All that is wanted is the exact lines from the first line of the data below through the line with "In general we", both ends included, with pictures omitted.

Stored dataset items
☆ ☆ ☆ ☆ ☆ ☆ ☆
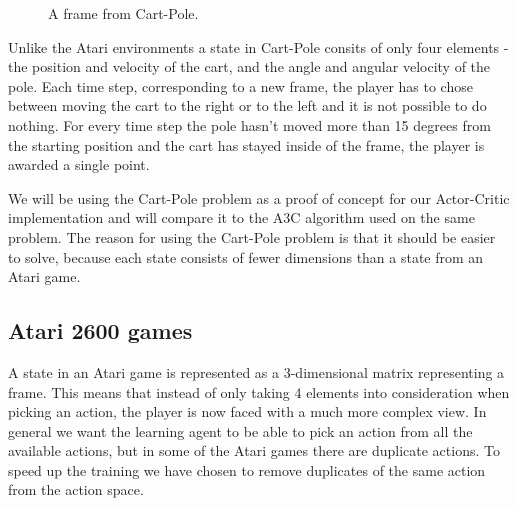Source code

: \documentclass[11pt]{article}
\begin{document}
\begin{figure}[!h]
    \centering
    \caption{A frame from Cart-Pole.}
    \label{fig:cartpole}
\end{figure}

Unlike the Atari environments a state in Cart-Pole consits of only four elements - the position and velocity of the cart, and the
angle and angular velocity of the pole.
Each time step, corresponding to a new frame, the player has to chose between moving the cart to the right or to the left and it is not possible
to do nothing.
For every time step the pole hasn't moved more than 15 degrees from the starting position and
the cart has stayed inside of the frame, the player is awarded a single point.

We will be using the Cart-Pole problem as a proof of concept for our Actor-Critic implementation and will
compare it to the A3C algorithm used on the same problem.
The reason for using the Cart-Pole problem is that it should be easier
to solve, because each state consists of fewer dimensions than a state
from an Atari game.


\subsection{Atari 2600 games}\label{sec:atari}

A state in an Atari game is represented as a 3-dimensional matrix representing a
frame.
This means that instead of only taking 4 elements into consideration when picking an action,
the player is now faced with a much more complex view. 
In general we want the learning agent to be able to pick an action from all
the available actions, but in some of the Atari games there are duplicate actions.
To speed up the training we have chosen to remove duplicates of the same action
from the action space.
\end{document}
☆ ☆ ☆ ☆ ☆ ☆ ☆
# Task answer:
Source code

: \documentclass[11pt]{article}
\begin{document}
\begin{figure}[!h]
    \centering
    \caption{A frame from Cart-Pole.}
    \label{fig:cartpole}
\end{figure}

Unlike the Atari environments a state in Cart-Pole consits of only four elements - the position and velocity of the cart, and the
angle and angular velocity of the pole.
Each time step, corresponding to a new frame, the player has to chose between moving the cart to the right or to the left and it is not possible
to do nothing.
For every time step the pole hasn't moved more than 15 degrees from the starting position and
the cart has stayed inside of the frame, the player is awarded a single point.

We will be using the Cart-Pole problem as a proof of concept for our Actor-Critic implementation and will
compare it to the A3C algorithm used on the same problem.
The reason for using the Cart-Pole problem is that it should be easier
to solve, because each state consists of fewer dimensions than a state
from an Atari game.


\subsection{Atari 2600 games}\label{sec:atari}

A state in an Atari game is represented as a 3-dimensional matrix representing a
frame.
This means that instead of only taking 4 elements into consideration when picking an action,
the player is now faced with a much more complex view. 
In general we want the learning agent to be able to pick an action from all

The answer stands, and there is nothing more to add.